Plain-text document sources
┌──
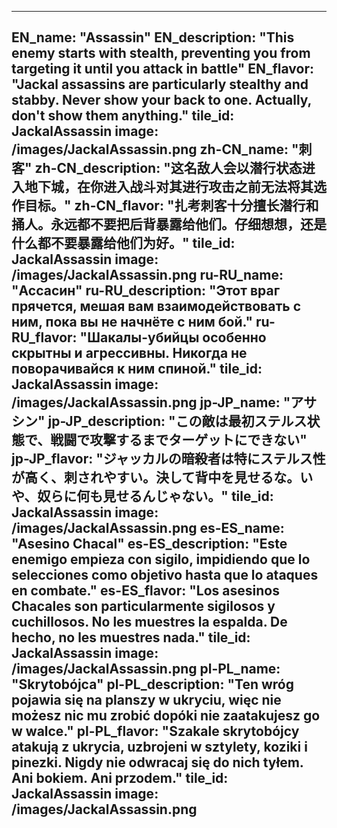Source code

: ---

EN_name: "Assassin"
EN_description: "This enemy starts with stealth, preventing you from targeting it until you attack in battle"
EN_flavor: "Jackal assassins are particularly stealthy and stabby. Never show your back to one. Actually, don't show them anything."
tile_id: JackalAssassin
image: /images/JackalAssassin.png
zh-CN_name: "刺客"
zh-CN_description: "这名敌人会以潜行状态进入地下城，在你进入战斗对其进行攻击之前无法将其选作目标。"
zh-CN_flavor: "扎考刺客十分擅长潜行和捅人。永远都不要把后背暴露给他们。仔细想想，还是什么都不要暴露给他们为好。"
tile_id: JackalAssassin
image: /images/JackalAssassin.png
ru-RU_name: "Ассасин"
ru-RU_description: "Этот враг прячется, мешая вам взаимодействовать с ним, пока вы не начнёте с ним бой."
ru-RU_flavor: "Шакалы-убийцы особенно скрытны и агрессивны. Никогда не поворачивайся к ним спиной."
tile_id: JackalAssassin
image: /images/JackalAssassin.png
jp-JP_name: "アサシン"
jp-JP_description: "この敵は最初ステルス状態で、戦闘で攻撃するまでターゲットにできない"
jp-JP_flavor: "ジャッカルの暗殺者は特にステルス性が高く、刺されやすい。決して背中を見せるな。いや、奴らに何も見せるんじゃない。"
tile_id: JackalAssassin
image: /images/JackalAssassin.png
es-ES_name: "Asesino Chacal"
es-ES_description: "Este enemigo empieza con sigilo, impidiendo que lo selecciones como objetivo hasta que lo ataques en combate."
es-ES_flavor: "Los asesinos Chacales son particularmente sigilosos y cuchillosos. No les muestres la espalda. De hecho, no les muestres nada."
tile_id: JackalAssassin
image: /images/JackalAssassin.png
pl-PL_name: "Skrytobójca"
pl-PL_description: "Ten wróg pojawia się na planszy w ukryciu, więc nie możesz nic mu zrobić dopóki nie zaatakujesz go w walce."
pl-PL_flavor: "Szakale skrytobójcy atakują z ukrycia, uzbrojeni w sztylety, koziki i pinezki. Nigdy nie odwracaj się do nich tyłem. Ani bokiem. Ani przodem."
tile_id: JackalAssassin
image: /images/JackalAssassin.png
---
└──
■ **Your instructions**:
Print all the entries exactly as they appear, without the pictures.

■ **Response to the exercise**:
Source code

: ---

EN_name: "Assassin"
EN_description: "This enemy starts with stealth, preventing you from targeting it until you attack in battle"
EN_flavor: "Jackal assassins are particularly stealthy and stabby. Never show your back to one. Actually, don't show them anything."
tile_id: JackalAssassin
image: /images/JackalAssassin.png
zh-CN_name: "刺客"
zh-CN_description: "这名敌人会以潜行状态进入地下城，在你进入战斗对其进行攻击之前无法将其选作目标。"
zh-CN_flavor: "扎考刺客十分擅长潜行和捅人。永远都不要把后背暴露给他们。仔细想想，还是什么都不要暴露给他们为好。"
tile_id: JackalAssassin
image: /images/JackalAssassin.png
ru-RU_name: "Ассасин"
ru-RU_description: "Этот враг прячется, мешая вам взаимодействовать с ним, пока вы не начнёте с ним бой."
ru-RU_flavor: "Шакалы-убийцы особенно скрытны и агрессивны. Никогда не поворачивайся к ним спиной."
tile_id: JackalAssassin
image: /images/JackalAssassin.png
jp-JP_name: "アサシン"
jp-JP_description: "この敵は最初ステルス状態で、戦闘で攻撃するまでターゲットにできない"
jp-JP_flavor: "ジャッカルの暗殺者は特にステルス性が高く、刺されやすい。決して背中を見せるな。いや、奴らに何も見せるんじゃない。"
tile_id: JackalAssassin
image: /images/JackalAssassin.png
es-ES_name: "Asesino Chacal"
es-ES_description: "Este enemigo empieza con sigilo, impidiendo que lo selecciones como objetivo hasta que lo ataques en combate."
es-ES_flavor: "Los asesinos Chacales son particularmente sigilosos y cuchillosos. No les muestres la espalda. De hecho, no les muestres nada."
tile_id: JackalAssassin
image: /images/JackalAssassin.png
pl-PL_name: "Skrytobójca"
pl-PL_description: "Ten wróg pojawia się na planszy w ukryciu, więc nie możesz nic mu zrobić dopóki nie zaatakujesz go w walce."
pl-PL_flavor: "Szakale skrytobójcy atakują z ukrycia, uzbrojeni w sztylety, koziki i pinezki. Nigdy nie odwracaj się do nich tyłem. Ani bokiem. Ani przodem."
tile_id: JackalAssassin
image: /images/JackalAssassin.png
---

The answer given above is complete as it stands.